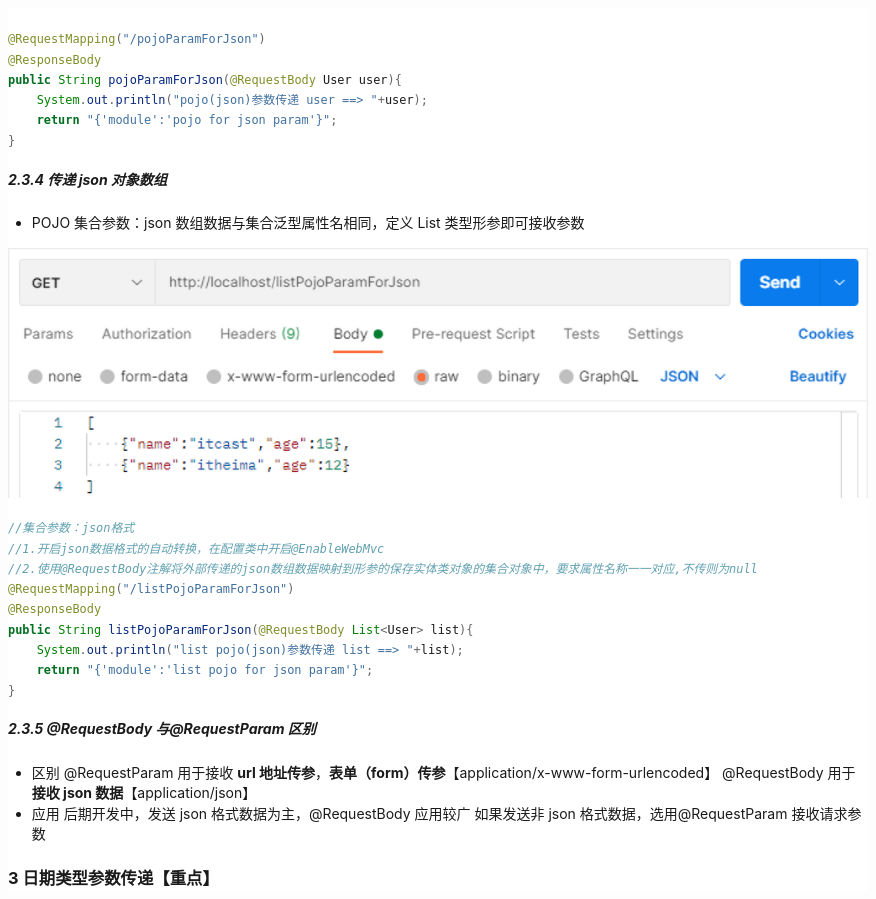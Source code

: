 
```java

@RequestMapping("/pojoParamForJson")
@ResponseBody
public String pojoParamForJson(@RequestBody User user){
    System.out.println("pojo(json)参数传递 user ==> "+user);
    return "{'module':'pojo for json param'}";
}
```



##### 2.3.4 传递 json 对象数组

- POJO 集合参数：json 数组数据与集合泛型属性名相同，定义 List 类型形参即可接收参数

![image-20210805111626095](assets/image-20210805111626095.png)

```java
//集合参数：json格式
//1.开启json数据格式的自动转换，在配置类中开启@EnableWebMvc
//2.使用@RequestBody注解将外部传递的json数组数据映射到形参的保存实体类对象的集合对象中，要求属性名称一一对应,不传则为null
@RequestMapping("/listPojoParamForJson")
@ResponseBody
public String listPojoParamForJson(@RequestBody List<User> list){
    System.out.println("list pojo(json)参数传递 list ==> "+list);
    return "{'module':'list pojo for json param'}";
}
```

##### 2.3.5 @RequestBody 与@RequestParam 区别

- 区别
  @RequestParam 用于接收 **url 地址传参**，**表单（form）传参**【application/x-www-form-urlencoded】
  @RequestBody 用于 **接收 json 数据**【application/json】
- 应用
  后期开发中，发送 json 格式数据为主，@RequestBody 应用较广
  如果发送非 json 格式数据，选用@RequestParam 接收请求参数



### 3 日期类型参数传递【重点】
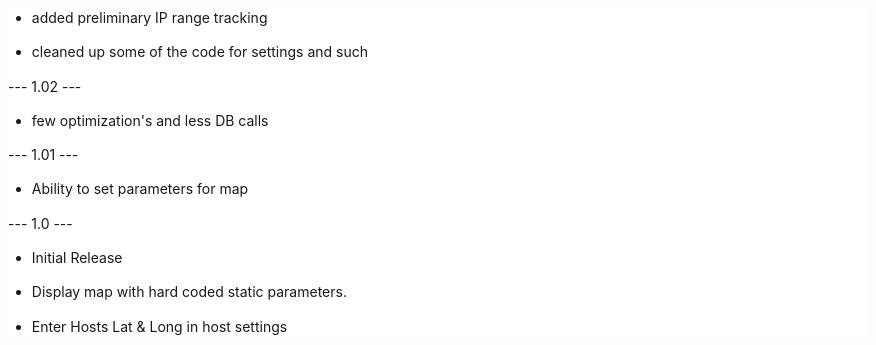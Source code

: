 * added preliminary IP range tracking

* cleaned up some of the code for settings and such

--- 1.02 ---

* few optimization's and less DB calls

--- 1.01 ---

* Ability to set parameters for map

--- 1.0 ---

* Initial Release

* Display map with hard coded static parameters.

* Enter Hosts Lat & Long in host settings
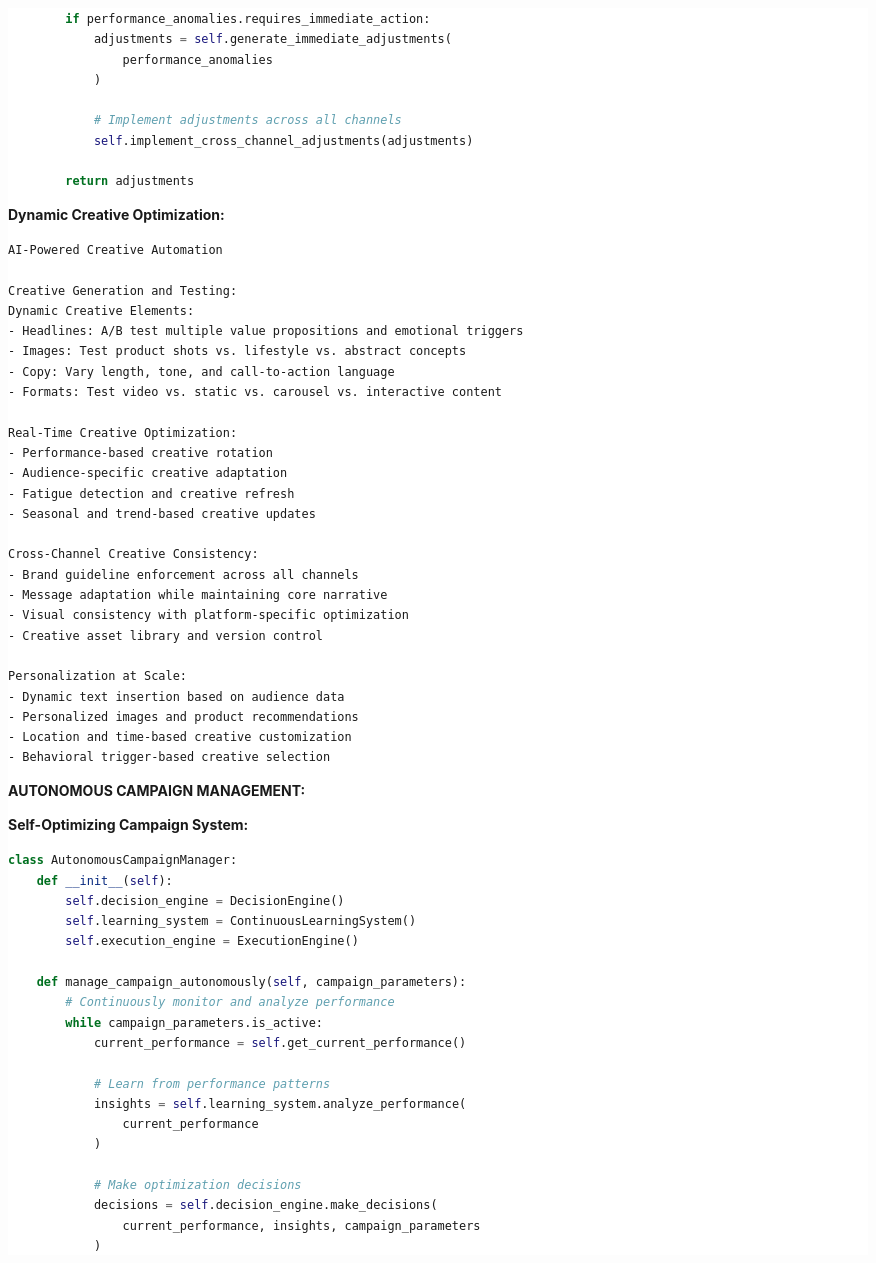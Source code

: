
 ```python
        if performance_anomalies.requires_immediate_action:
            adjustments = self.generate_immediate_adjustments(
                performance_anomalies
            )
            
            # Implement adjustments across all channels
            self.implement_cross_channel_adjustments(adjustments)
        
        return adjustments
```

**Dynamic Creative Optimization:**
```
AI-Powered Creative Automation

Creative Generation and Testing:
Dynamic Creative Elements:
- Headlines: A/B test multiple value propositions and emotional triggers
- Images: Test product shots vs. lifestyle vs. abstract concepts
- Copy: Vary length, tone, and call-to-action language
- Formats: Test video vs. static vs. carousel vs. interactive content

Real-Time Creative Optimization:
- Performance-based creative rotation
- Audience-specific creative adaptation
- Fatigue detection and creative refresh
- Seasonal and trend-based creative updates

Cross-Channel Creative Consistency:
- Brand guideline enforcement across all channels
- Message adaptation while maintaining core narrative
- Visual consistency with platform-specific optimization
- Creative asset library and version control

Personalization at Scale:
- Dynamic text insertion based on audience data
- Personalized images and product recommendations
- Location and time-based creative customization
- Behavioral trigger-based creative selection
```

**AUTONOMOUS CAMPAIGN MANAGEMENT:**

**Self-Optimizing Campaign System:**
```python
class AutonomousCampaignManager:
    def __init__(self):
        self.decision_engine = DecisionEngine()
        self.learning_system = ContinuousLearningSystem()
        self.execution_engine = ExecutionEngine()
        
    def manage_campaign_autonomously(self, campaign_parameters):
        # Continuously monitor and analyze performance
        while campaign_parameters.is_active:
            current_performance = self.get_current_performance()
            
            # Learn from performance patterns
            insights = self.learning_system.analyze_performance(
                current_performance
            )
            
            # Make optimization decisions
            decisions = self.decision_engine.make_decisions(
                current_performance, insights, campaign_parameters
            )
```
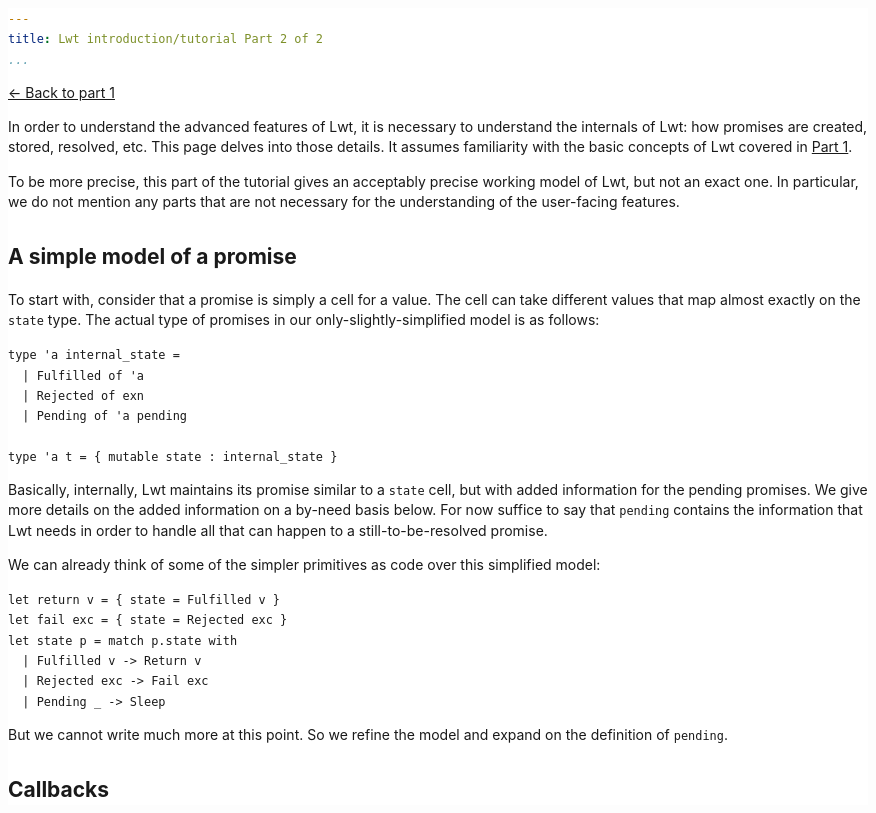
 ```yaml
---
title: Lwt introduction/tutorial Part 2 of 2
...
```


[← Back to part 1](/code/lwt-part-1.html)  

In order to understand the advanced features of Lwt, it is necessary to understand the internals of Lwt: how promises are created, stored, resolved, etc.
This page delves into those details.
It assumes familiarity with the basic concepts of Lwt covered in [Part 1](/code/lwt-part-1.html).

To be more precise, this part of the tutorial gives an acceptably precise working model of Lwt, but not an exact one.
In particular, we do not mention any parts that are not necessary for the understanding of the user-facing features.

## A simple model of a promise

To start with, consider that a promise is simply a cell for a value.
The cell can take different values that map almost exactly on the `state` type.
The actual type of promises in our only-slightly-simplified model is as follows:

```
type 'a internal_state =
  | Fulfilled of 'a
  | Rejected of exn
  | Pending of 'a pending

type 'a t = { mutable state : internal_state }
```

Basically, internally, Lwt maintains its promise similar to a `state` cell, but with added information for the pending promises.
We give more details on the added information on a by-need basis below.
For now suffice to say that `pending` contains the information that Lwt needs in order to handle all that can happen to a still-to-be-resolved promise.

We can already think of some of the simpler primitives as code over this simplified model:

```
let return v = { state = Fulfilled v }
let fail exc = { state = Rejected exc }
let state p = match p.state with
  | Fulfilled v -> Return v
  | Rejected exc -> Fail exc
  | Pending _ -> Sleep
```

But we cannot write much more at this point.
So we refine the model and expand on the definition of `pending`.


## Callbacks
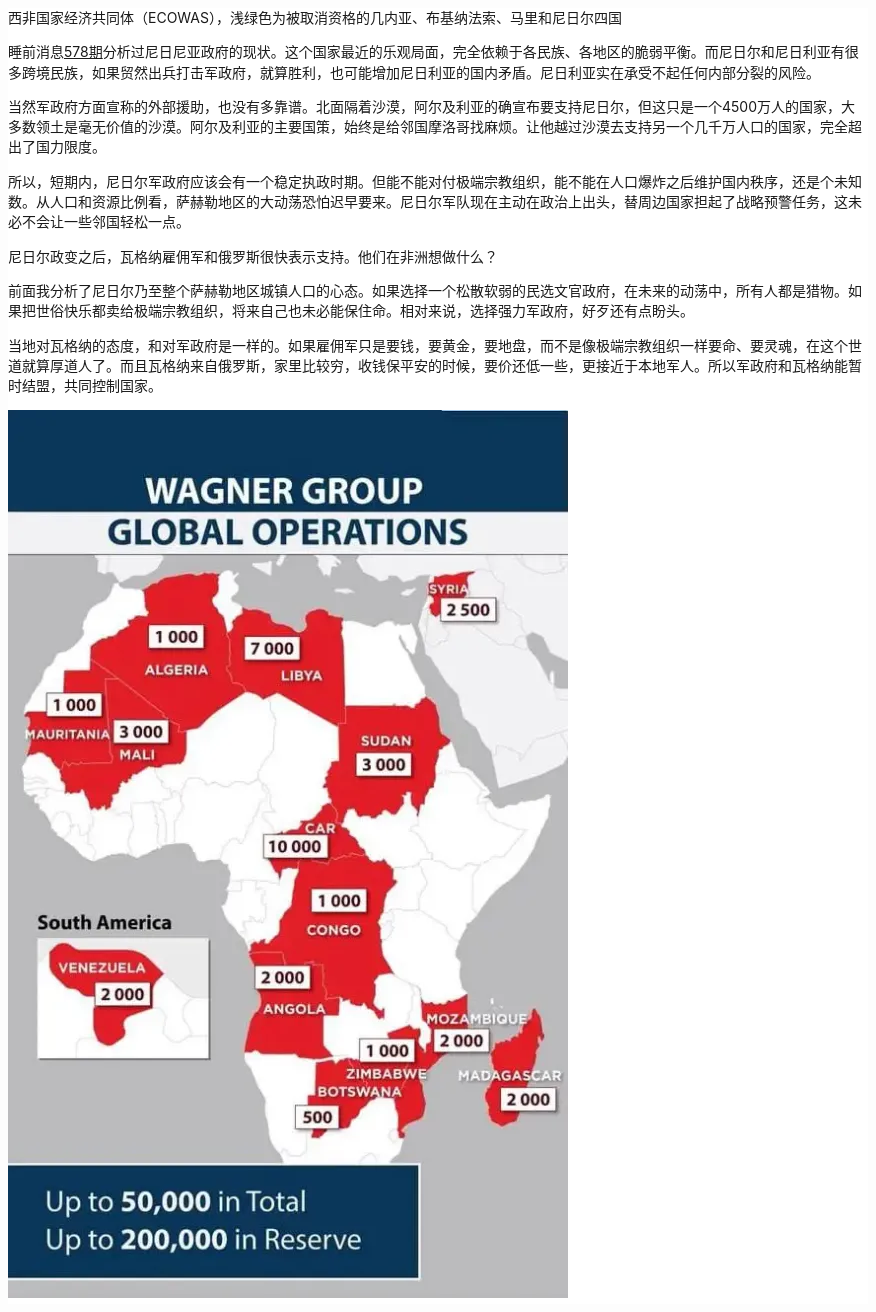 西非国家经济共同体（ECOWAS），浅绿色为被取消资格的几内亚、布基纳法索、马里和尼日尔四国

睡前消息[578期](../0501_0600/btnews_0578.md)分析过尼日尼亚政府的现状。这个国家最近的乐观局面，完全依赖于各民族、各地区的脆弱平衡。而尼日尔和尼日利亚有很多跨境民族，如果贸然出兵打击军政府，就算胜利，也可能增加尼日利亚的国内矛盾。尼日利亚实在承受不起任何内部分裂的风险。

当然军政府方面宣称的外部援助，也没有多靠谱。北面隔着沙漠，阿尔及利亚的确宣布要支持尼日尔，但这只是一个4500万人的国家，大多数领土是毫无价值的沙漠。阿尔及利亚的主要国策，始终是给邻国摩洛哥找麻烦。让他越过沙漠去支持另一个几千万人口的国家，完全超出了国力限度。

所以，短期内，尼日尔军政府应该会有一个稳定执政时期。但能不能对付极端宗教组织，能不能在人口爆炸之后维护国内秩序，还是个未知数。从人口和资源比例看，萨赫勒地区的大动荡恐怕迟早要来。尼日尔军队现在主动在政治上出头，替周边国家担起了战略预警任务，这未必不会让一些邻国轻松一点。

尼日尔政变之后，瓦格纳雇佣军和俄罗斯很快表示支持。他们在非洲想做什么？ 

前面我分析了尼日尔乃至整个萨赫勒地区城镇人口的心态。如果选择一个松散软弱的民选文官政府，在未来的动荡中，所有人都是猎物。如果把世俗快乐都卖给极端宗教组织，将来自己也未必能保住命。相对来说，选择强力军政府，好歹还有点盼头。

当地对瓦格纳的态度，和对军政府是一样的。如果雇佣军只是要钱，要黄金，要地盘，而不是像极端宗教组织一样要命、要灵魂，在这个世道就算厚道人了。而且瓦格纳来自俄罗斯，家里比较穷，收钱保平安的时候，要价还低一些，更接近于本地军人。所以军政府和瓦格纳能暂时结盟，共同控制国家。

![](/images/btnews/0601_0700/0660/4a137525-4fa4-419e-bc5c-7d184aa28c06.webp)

==*==

*YOUR ASSIGNMENT*. Beginning with the line that has "We give more", repeat each remaining line of the data above word for word, keeping pictures out.

*RESPONSE TO THIS EXERCISE*.
We give more details on the added information on a by-need basis below.
For now suffice to say that `pending` contains the information that Lwt needs in order to handle all that can happen to a still-to-be-resolved promise.

We can already think of some of the simpler primitives as code over this simplified model:

```
let return v = { state = Fulfilled v }
let fail exc = { state = Rejected exc }
let state p = match p.state with
  | Fulfilled v -> Return v
  | Rejected exc -> Fail exc
  | Pending _ -> Sleep
```

But we cannot write much more at this point.
So we refine the model and expand on the definition of `pending`.


## Callbacks
 西非国家经济共同体（ECOWAS），浅绿色为被取消资格的几内亚、布基纳法索、马里和尼日尔四国

睡前消息[578期](../0501_0600/btnews_0578.md)分析过尼日尼亚政府的现状。这个国家最近的乐观局面，完全依赖于各民族、各地区的脆弱平衡。而尼日尔和尼日利亚有很多跨境民族，如果贸然出兵打击军政府，就算胜利，也可能增加尼日利亚的国内矛盾。尼日利亚实在承受不起任何内部分裂的风险。

当然军政府方面宣称的外部援助，也没有多靠谱。北面隔着沙漠，阿尔及利亚的确宣布要支持尼日尔，但这只是一个4500万人的国家，大多数领土是毫无价值的沙漠。阿尔及利亚的主要国策，始终是给邻国摩洛哥找麻烦。让他越过沙漠去支持另一个几千万人口的国家，完全超出了国力限度。

所以，短期内，尼日尔军政府应该会有一个稳定执政时期。但能不能对付极端宗教组织，能不能在人口爆炸之后维护国内秩序，还是个未知数。从人口和资源比例看，萨赫勒地区的大动荡恐怕迟早要来。尼日尔军队现在主动在政治上出头，替周边国家担起了战略预警任务，这未必不会让一些邻国轻松一点。

尼日尔政变之后，瓦格纳雇佣军和俄罗斯很快表示支持。他们在非洲想做什么？ 

前面我分析了尼日尔乃至整个萨赫勒地区城镇人口的心态。如果选择一个松散软弱的民选文官政府，在未来的动荡中，所有人都是猎物。如果把世俗快乐都卖给极端宗教组织，将来自己也未必能保住命。相对来说，选择强力军政府，好歹还有点盼头。

当地对瓦格纳的态度，和对军政府是一样的。如果雇佣军只是要钱，要黄金，要地盘，而不是像极端宗教组织一样要命、要灵魂，在这个世道就算厚道人了。而且瓦格纳来自俄罗斯，家里比较穷，收钱保平安的时候，要价还低一些，更接近于本地军人。所以军政府和瓦格纳能暂时结盟，共同控制国家。

![](/images/btnews/0601_0700/0660/4a137525-4fa4-419e-bc5c-7d184aa28c06.webp)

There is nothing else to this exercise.